** THE RECORDS follows **

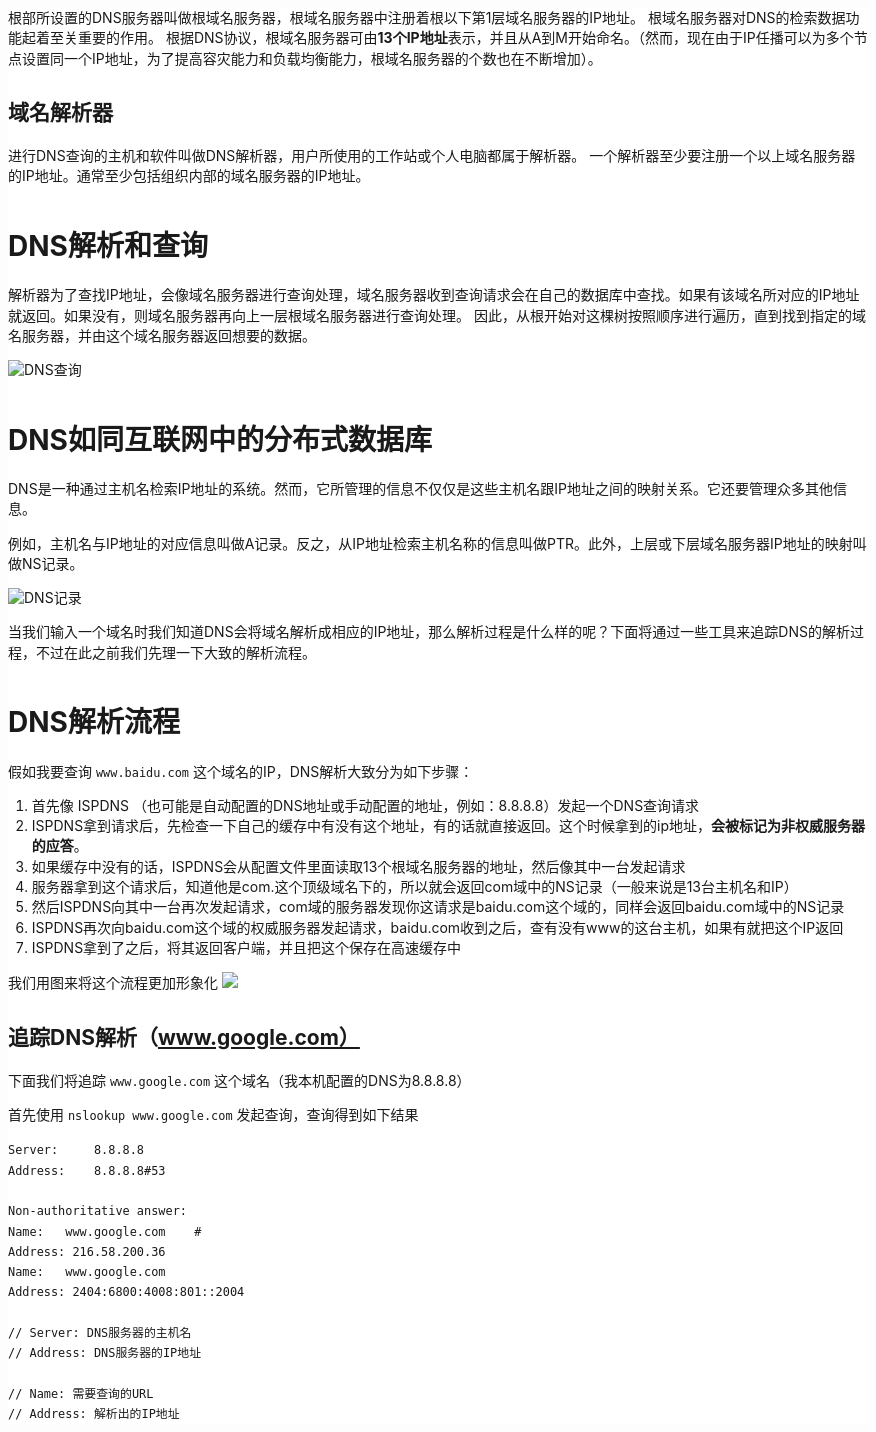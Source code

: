 根部所设置的DNS服务器叫做根域名服务器，根域名服务器中注册着根以下第1层域名服务器的IP地址。
根域名服务器对DNS的检索数据功能起着至关重要的作用。
根据DNS协议，根域名服务器可由**13个IP地址**表示，并且从A到M开始命名。（然而，现在由于IP任播可以为多个节点设置同一个IP地址，为了提高容灾能力和负载均衡能力，根域名服务器的个数也在不断增加）。

## 域名解析器
进行DNS查询的主机和软件叫做DNS解析器，用户所使用的工作站或个人电脑都属于解析器。
一个解析器至少要注册一个以上域名服务器的IP地址。通常至少包括组织内部的域名服务器的IP地址。

# DNS解析和查询
解析器为了查找IP地址，会像域名服务器进行查询处理，域名服务器收到查询请求会在自己的数据库中查找。如果有该域名所对应的IP地址就返回。如果没有，则域名服务器再向上一层根域名服务器进行查询处理。
因此，从根开始对这棵树按照顺序进行遍历，直到找到指定的域名服务器，并由这个域名服务器返回想要的数据。

![DNS查询](https://upload-images.jianshu.io/upload_images/14252596-cb75d676d70df7f8.png?imageMogr2/auto-orient/strip%7CimageView2/2/w/1240)


# DNS如同互联网中的分布式数据库
DNS是一种通过主机名检索IP地址的系统。然而，它所管理的信息不仅仅是这些主机名跟IP地址之间的映射关系。它还要管理众多其他信息。

例如，主机名与IP地址的对应信息叫做A记录。反之，从IP地址检索主机名称的信息叫做PTR。此外，上层或下层域名服务器IP地址的映射叫做NS记录。

![DNS记录](https://upload-images.jianshu.io/upload_images/14252596-9a07a3f0c68caf7a.png?imageMogr2/auto-orient/strip%7CimageView2/2/w/1240)



当我们输入一个域名时我们知道DNS会将域名解析成相应的IP地址，那么解析过程是什么样的呢？下面将通过一些工具来追踪DNS的解析过程，不过在此之前我们先理一下大致的解析流程。

# DNS解析流程

假如我要查询 `www.baidu.com` 这个域名的IP，DNS解析大致分为如下步骤：
1. 首先像 ISPDNS （也可能是自动配置的DNS地址或手动配置的地址，例如：8.8.8.8）发起一个DNS查询请求
2. ISPDNS拿到请求后，先检查一下自己的缓存中有没有这个地址，有的话就直接返回。这个时候拿到的ip地址，**会被标记为非权威服务器的应答**。
3. 如果缓存中没有的话，ISPDNS会从配置文件里面读取13个根域名服务器的地址，然后像其中一台发起请求
4. 服务器拿到这个请求后，知道他是com.这个顶级域名下的，所以就会返回com域中的NS记录（一般来说是13台主机名和IP）
5. 然后ISPDNS向其中一台再次发起请求，com域的服务器发现你这请求是baidu.com这个域的，同样会返回baidu.com域中的NS记录
6. ISPDNS再次向baidu.com这个域的权威服务器发起请求，baidu.com收到之后，查有没有www的这台主机，如果有就把这个IP返回
7. ISPDNS拿到了之后，将其返回客户端，并且把这个保存在高速缓存中

我们用图来将这个流程更加形象化
![](https://upload-images.jianshu.io/upload_images/14252596-93cbf06b0833c556.jpg?imageMogr2/auto-orient/strip%7CimageView2/2/w/1240)

## 追踪DNS解析（www.google.com）
下面我们将追踪 `www.google.com` 这个域名（我本机配置的DNS为8.8.8.8）

首先使用 `nslookup www.google.com` 发起查询，查询得到如下结果

```
Server:		8.8.8.8  
Address:	8.8.8.8#53

Non-authoritative answer:
Name:	www.google.com    # 
Address: 216.58.200.36
Name:	www.google.com
Address: 2404:6800:4008:801::2004

// Server: DNS服务器的主机名
// Address: DNS服务器的IP地址

// Name: 需要查询的URL
// Address: 解析出的IP地址 
```
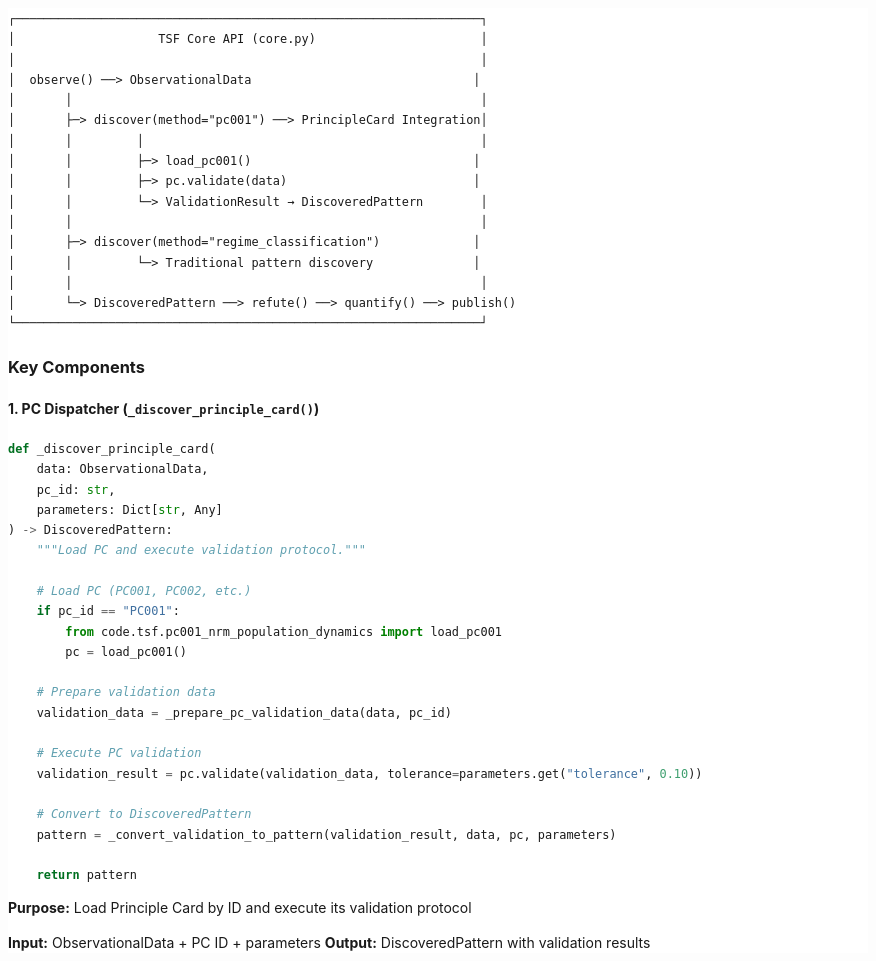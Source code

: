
 ```
┌─────────────────────────────────────────────────────────────────┐
│                    TSF Core API (core.py)                       │
│                                                                 │
│  observe() ──> ObservationalData                               │
│       │                                                         │
│       ├─> discover(method="pc001") ──> PrincipleCard Integration│
│       │         │                                               │
│       │         ├─> load_pc001()                               │
│       │         ├─> pc.validate(data)                          │
│       │         └─> ValidationResult → DiscoveredPattern        │
│       │                                                         │
│       ├─> discover(method="regime_classification")             │
│       │         └─> Traditional pattern discovery              │
│       │                                                         │
│       └─> DiscoveredPattern ──> refute() ──> quantify() ──> publish()
└─────────────────────────────────────────────────────────────────┘
```

### Key Components

#### 1. PC Dispatcher (`_discover_principle_card()`)

```python
def _discover_principle_card(
    data: ObservationalData,
    pc_id: str,
    parameters: Dict[str, Any]
) -> DiscoveredPattern:
    """Load PC and execute validation protocol."""

    # Load PC (PC001, PC002, etc.)
    if pc_id == "PC001":
        from code.tsf.pc001_nrm_population_dynamics import load_pc001
        pc = load_pc001()

    # Prepare validation data
    validation_data = _prepare_pc_validation_data(data, pc_id)

    # Execute PC validation
    validation_result = pc.validate(validation_data, tolerance=parameters.get("tolerance", 0.10))

    # Convert to DiscoveredPattern
    pattern = _convert_validation_to_pattern(validation_result, data, pc, parameters)

    return pattern
```

**Purpose:** Load Principle Card by ID and execute its validation protocol

**Input:** ObservationalData + PC ID + parameters
**Output:** DiscoveredPattern with validation results
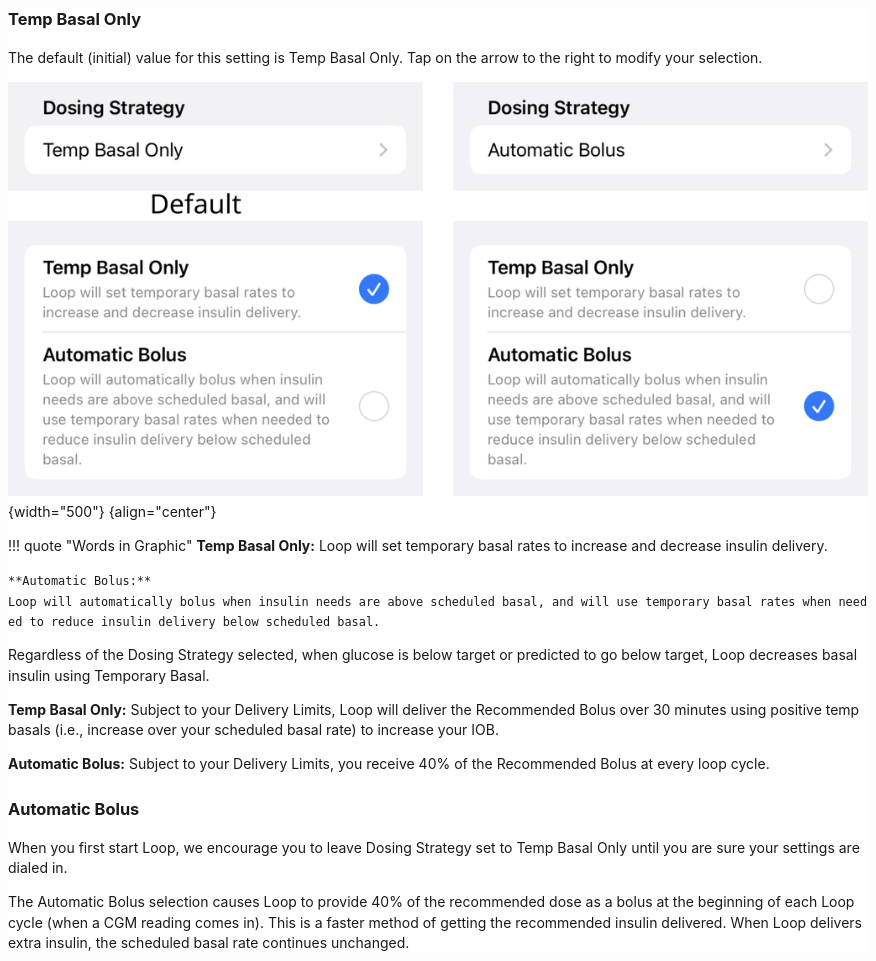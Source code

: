 ### Temp Basal Only

The default (initial) value for this setting is Temp Basal Only. Tap on the arrow to the right to modify your selection.

![Dosing Strategy selection screen](img/loop-3-setting-dosing-strategy.svg){width="500"}
{align="center"}

!!! quote "Words in Graphic"
    **Temp Basal Only:**
    Loop will set temporary basal rates to increase and decrease insulin delivery.
    
    **Automatic Bolus:**
    Loop will automatically bolus when insulin needs are above scheduled basal, and will use temporary basal rates when needed to reduce insulin delivery below scheduled basal.


Regardless of the Dosing Strategy selected, when glucose is below target or predicted to go below target, Loop decreases basal insulin using Temporary Basal.

**Temp Basal Only:** Subject to your Delivery Limits, Loop will deliver the Recommended Bolus over 30 minutes using positive temp basals (i.e., increase over your scheduled basal rate) to increase your IOB. 

**Automatic Bolus:** Subject to your Delivery Limits, you receive 40% of the Recommended Bolus at every loop cycle.

### Automatic Bolus

When you first start Loop, we encourage you to leave Dosing Strategy set to Temp Basal Only until you are sure your settings are dialed in.

The Automatic Bolus selection causes Loop to provide 40% of the recommended dose as a bolus at the beginning of each Loop cycle (when a CGM reading comes in). This is a faster method of getting the recommended insulin delivered. When Loop delivers extra insulin, the scheduled basal rate continues unchanged.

** End of THE RECORDS **

What lines in the data include the string "below"? Copy each one.

TASK RESULT:
    Loop will automatically bolus when insulin needs are above scheduled basal, and will use temporary basal rates when needed to reduce insulin delivery below scheduled basal.
Regardless of the Dosing Strategy selected, when glucose is below target or predicted to go below target, Loop decreases basal insulin using Temporary Basal.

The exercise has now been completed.